What isn’t totally clear is why humans came out on top. Ariane Burke from Université de Montréal theorizes that geographical barriers in the European geography may have played a role.
Head of the Hominin Dispersals Research Group, she cautions against simplistic, single-cause assumptions. Changing climate and competition from homo sapiens are often blamed. One factor her research points to is that the regions occupied by homo sapiens had better geographical connectivity, while the European Neanderthal population got split into distinct East and West groups.
That’s a fascinating theory, given the recent observation that the geographical splitting of the largest chimpanzee group in Africa was a precursor to mass violence between the apes. It’s another reminder that the ability to maintain social connections in large groups and across long distances is one of humanity’s most important technologies.
AI Accelerates the Search for Distant Planets
The number of known planets outside our Solar System is about to double, according to a prepublication draft of a paper from Cornell University. It was only 34 years ago that scientists confirmed identification of the first “exoplanet,” and to date they have found about 6,000. Another 10,000 candidates have emerged from the T16 Project’s analysis of nearly 84 million light curves captured from distant stars by the Transiting Exoplanet Survey Satellite (TESS).
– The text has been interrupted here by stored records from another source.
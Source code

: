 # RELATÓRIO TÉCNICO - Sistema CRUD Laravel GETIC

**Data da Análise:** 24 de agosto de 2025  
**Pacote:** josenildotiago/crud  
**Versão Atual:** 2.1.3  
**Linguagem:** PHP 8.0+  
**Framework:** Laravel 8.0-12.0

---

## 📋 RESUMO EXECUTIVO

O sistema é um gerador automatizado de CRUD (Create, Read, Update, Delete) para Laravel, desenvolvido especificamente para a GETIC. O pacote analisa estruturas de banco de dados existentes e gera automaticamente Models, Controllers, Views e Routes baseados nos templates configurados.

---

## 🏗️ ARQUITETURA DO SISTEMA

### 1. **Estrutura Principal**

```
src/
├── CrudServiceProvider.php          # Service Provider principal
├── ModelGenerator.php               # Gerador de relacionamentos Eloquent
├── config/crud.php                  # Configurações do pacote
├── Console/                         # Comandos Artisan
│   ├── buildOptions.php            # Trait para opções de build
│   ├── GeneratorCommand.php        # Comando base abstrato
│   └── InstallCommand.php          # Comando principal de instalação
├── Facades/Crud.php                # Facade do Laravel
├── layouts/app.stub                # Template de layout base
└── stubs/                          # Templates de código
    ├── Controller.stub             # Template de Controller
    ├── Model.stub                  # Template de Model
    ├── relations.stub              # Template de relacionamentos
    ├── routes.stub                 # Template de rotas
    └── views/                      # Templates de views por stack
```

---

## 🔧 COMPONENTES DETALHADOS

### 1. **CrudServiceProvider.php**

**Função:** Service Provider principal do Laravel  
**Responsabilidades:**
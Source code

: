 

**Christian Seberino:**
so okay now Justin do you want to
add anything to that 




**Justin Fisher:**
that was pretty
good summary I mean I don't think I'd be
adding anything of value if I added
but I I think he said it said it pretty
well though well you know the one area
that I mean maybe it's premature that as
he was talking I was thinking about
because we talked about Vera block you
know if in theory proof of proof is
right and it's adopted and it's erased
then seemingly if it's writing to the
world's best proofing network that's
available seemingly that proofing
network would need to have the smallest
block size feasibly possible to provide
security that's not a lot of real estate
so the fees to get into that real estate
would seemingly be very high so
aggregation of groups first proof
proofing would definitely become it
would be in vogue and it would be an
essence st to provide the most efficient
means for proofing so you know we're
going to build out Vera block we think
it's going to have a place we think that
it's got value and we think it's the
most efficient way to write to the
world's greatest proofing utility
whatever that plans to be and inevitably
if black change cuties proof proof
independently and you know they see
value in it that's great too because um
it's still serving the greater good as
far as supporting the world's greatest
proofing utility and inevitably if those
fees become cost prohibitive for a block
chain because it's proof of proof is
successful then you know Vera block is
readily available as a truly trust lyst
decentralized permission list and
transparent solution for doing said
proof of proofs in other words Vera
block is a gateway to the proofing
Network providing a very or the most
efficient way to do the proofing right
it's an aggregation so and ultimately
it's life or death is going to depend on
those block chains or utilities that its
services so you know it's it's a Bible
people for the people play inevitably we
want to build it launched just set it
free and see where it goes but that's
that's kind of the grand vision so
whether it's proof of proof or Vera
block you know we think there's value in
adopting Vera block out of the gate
This sort of work is progressing orders of magnitude more quickly than ever before, because it’s the sort of task that machine learning algorithms perform very well at.
Although telescopes have progressed to the point that we’ve managed to image the very largest and closest exoplanets, it remains the case that we discover new ones indirectly, by observing their effect on the light from the stars they orbit.
The simplest version of this is to watch for a star to dim slightly as a planet passes in front of it, but that only works for systems we can see edge-on. However, a more sophisticated method is to watch for fluctuations in the star’s apparent frequency, caused by the optical equivalent of the Doppler shift as it wobbles under the orbiting planet’s gravity.
Gulf of Alaska’s Mysterious ‘Golden Orb’ Explained
A years-long oceanographic mystery has been resolved, as researchers have finally identified a strange, gold-colored object that was hauled out of the Gulf of Alaska in 2023. Evocatively nicknamed the “Golden Orb,” the item turns out to have a somewhat disappointing explanation, unless you happen to be a scholar of cnidarian lifeforms.
Cnidocytes are stinging cells, and finding such cells in the object proved key to its ultimate identification. Such cells are characteristic of corals and anemones. After follow-up research by the appropriate specialists, the sample was confirmed to be the base of a giant deep-sea anemone called Relicanthus daphneae. Fortunately, there is no shortage of other weird mysteries in the sea.